'''
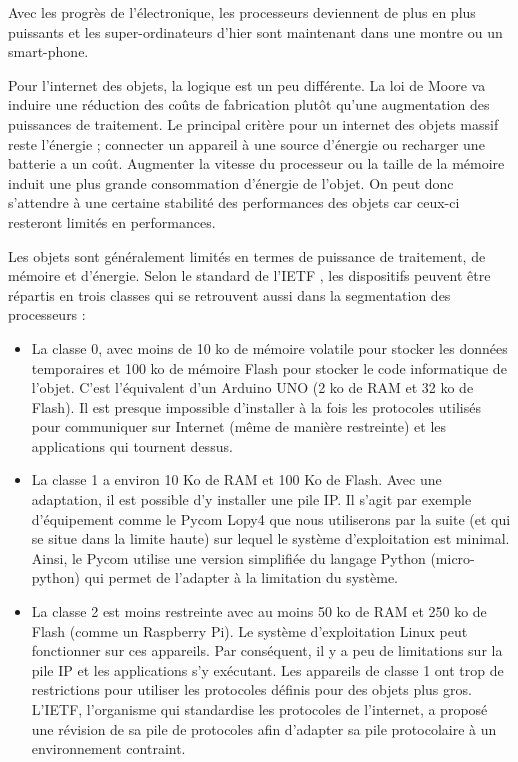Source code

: Avec les progrès de l’électronique, les processeurs deviennent de plus en plus puissants et les super-ordinateurs d’hier sont maintenant dans une montre ou un smart-phone. 

Pour l’internet des objets, la logique est un peu différente. La loi de Moore va induire une réduction des coûts de fabrication plutôt qu'une augmentation des puissances de traitement. Le principal critère pour un internet des objets massif reste l’énergie ; connecter un appareil à une source d’énergie ou recharger une batterie a un coût. Augmenter la vitesse du processeur ou la taille de la mémoire induit une plus grande consommation d’énergie de l'objet. On peut donc s’attendre à une certaine stabilité des performances des objets car ceux-ci resteront limités en performances.

Les objets sont généralement limités en termes de puissance de traitement, de mémoire et d’énergie. Selon le standard de l’IETF , les dispositifs peuvent être répartis en trois classes qui se retrouvent aussi dans la segmentation des processeurs :

\begin{itemize}
\item La classe 0, avec moins de 10 ko de mémoire volatile pour stocker les données temporaires et 100 ko de mémoire Flash pour stocker le code informatique de l'objet. C'est l’équivalent d’un Arduino UNO (2 ko de RAM et 32 ko de Flash). Il est presque impossible d’installer à la fois les protocoles utilisés pour communiquer sur Internet (même de manière restreinte) et les applications qui tournent dessus. 
\item La classe 1 a environ 10 Ko de RAM et 100 Ko de Flash. Avec une adaptation, il est possible d’y installer une pile IP. Il s'agit par exemple d'équipement comme le Pycom Lopy4 que nous utiliserons par la suite (et qui se situe dans la limite haute) sur lequel le système d'exploitation est minimal. Ainsi, le Pycom utilise une version simplifiée du langage Python (micro-python) qui permet de l'adapter à la limitation du système.
\item La classe 2 est moins restreinte avec au moins 50 ko de RAM et 250 ko de Flash (comme un Raspberry Pi). Le système d’exploitation Linux peut fonctionner sur ces appareils. Par conséquent, il y a peu de limitations sur la pile IP et les applications s’y exécutant.
Les appareils de classe 1 ont trop de restrictions pour utiliser les protocoles définis pour des objets plus gros. L’\ac{IETF}, l'organisme qui standardise les protocoles de l'internet, a proposé une révision de sa pile de protocoles afin d’adapter sa pile protocolaire à un environnement contraint.
\end{itemize}


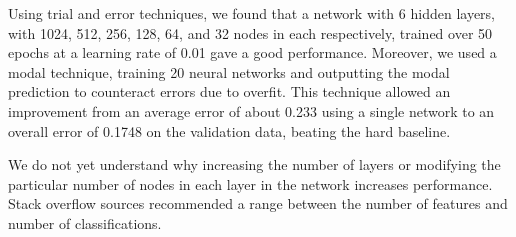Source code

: \documentclass[a4paper, 11pt]{article}
\begin{document}
Using trial and error techniques, we found that a network with 6 hidden layers, with 1024, 512, 256, 128, 64, and 32 nodes in each respectively, trained over 50 epochs at a learning rate of 0.01 gave a good performance. Moreover, we used a modal technique, training 20 neural networks and outputting the modal prediction to counteract errors due to overfit. This technique allowed an improvement from an average error of about 0.233 using a single network to an overall error of 0.1748 on the validation data, beating the hard baseline.

We do not yet understand why increasing the number of layers or modifying the particular number of nodes in each layer in the network increases performance. Stack overflow sources recommended a range between the number of features and number of classifications.
\end{document}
'''
* _Work to be completed_
The string "IETF" may appear in lines of the entries above. Say how many such lines there are, as a number only.

* _Final answer_
2